Chère amie, je viens d’être cruellement trompé dans une douce espérance. Je m’étais arrangé de manière à être libre ce soir à sept heures et demie, afin de te voir encore une fois, ne fût-ce que monter en voiture, avant que la journée fût finie. À huit heures un quart, j’étais rue du Temple, pensant que vous ne sortiriez pas avant huit heures et demie. Neuf heures ont sonné, j’étais encore à la même place et dans la même attente. Enfin ce n’est que bien après neuf heures que j’ai perdu tout espoir, ne supposant pas que vous rentrassiez si tard. Alors au lieu de revenir content en suivant de loin la voiture où tu serais montée, au lieu de ce bonheur sur lequel je comptais, il m’a fallu reprendre tristement le chemin de ma triste maison, sans avoir mon Adèle devant mes yeux pour m’alléger l’ennui de la route. Me voici maintenant à t’écrire, afin que cette journée se termine par un peu de bonheur et que tu me plaignes de n’avoir pu venir plus tôt.

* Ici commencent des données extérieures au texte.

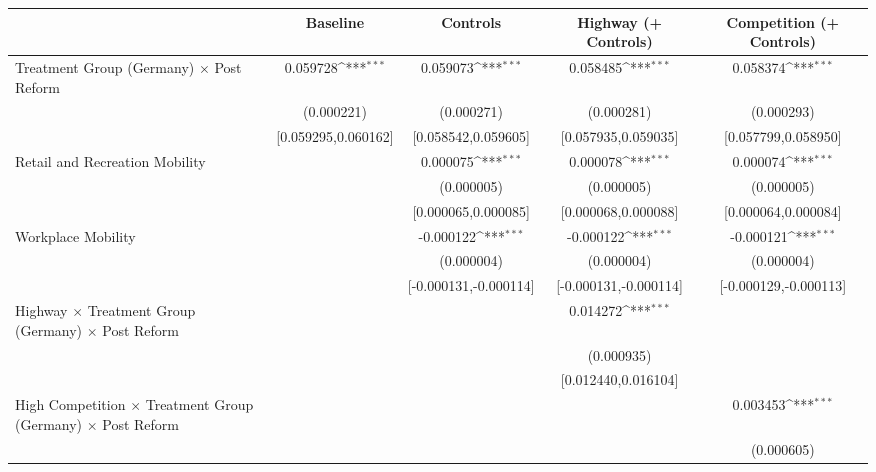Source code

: {
\def\sym#1{\ifmmode^{#1}\else\(^{#1}\)\fi}
\begin{tabular}{l*{4}{c}}
\toprule
                    &\multicolumn{1}{c}{Baseline}&\multicolumn{1}{c}{Controls}&\multicolumn{1}{c}{Highway (+ Controls)}&\multicolumn{1}{c}{Competition (+ Controls)}\\
\midrule
Treatment Group (Germany) $\times$ Post Reform&    0.059728\sym{***}&    0.059073\sym{***}&    0.058485\sym{***}&    0.058374\sym{***}\\
                    &  (0.000221)         &  (0.000271)         &  (0.000281)         &  (0.000293)         \\
                    &[0.059295,0.060162]         &[0.058542,0.059605]         &[0.057935,0.059035]         &[0.057799,0.058950]         \\
Retail and Recreation Mobility&                     &    0.000075\sym{***}&    0.000078\sym{***}&    0.000074\sym{***}\\
                    &                     &  (0.000005)         &  (0.000005)         &  (0.000005)         \\
                    &                     &[0.000065,0.000085]         &[0.000068,0.000088]         &[0.000064,0.000084]         \\
Workplace Mobility  &                     &   -0.000122\sym{***}&   -0.000122\sym{***}&   -0.000121\sym{***}\\
                    &                     &  (0.000004)         &  (0.000004)         &  (0.000004)         \\
                    &                     &[-0.000131,-0.000114]         &[-0.000131,-0.000114]         &[-0.000129,-0.000113]         \\
Highway $\times$ Treatment Group (Germany) $\times$ Post Reform&                     &                     &    0.014272\sym{***}&                     \\
                    &                     &                     &  (0.000935)         &                     \\
                    &                     &                     &[0.012440,0.016104]         &                     \\
High Competition $\times$ Treatment Group (Germany) $\times$ Post Reform&                     &                     &                     &    0.003453\sym{***}\\
                    &                     &                     &                     &  (0.000605)         \\

\end{tabular}}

Cette longue soirée d’attente inutile m’a reporté aux jours de notre séparation. Que d’extravagances de ce genre j’ai faites alors, que tu verrais plutôt avec pitié qu’avec reconnaissance, si elles ne devaient t’être toujours cachées ! Seulement, Adèle, quand tu me dis que je ne t’aime pas, réfléchis à deux fois, parce que quelque idée que tu puisses te faire de mon dévouement pour toi, tu ne le connais pas encore tel qu’il est.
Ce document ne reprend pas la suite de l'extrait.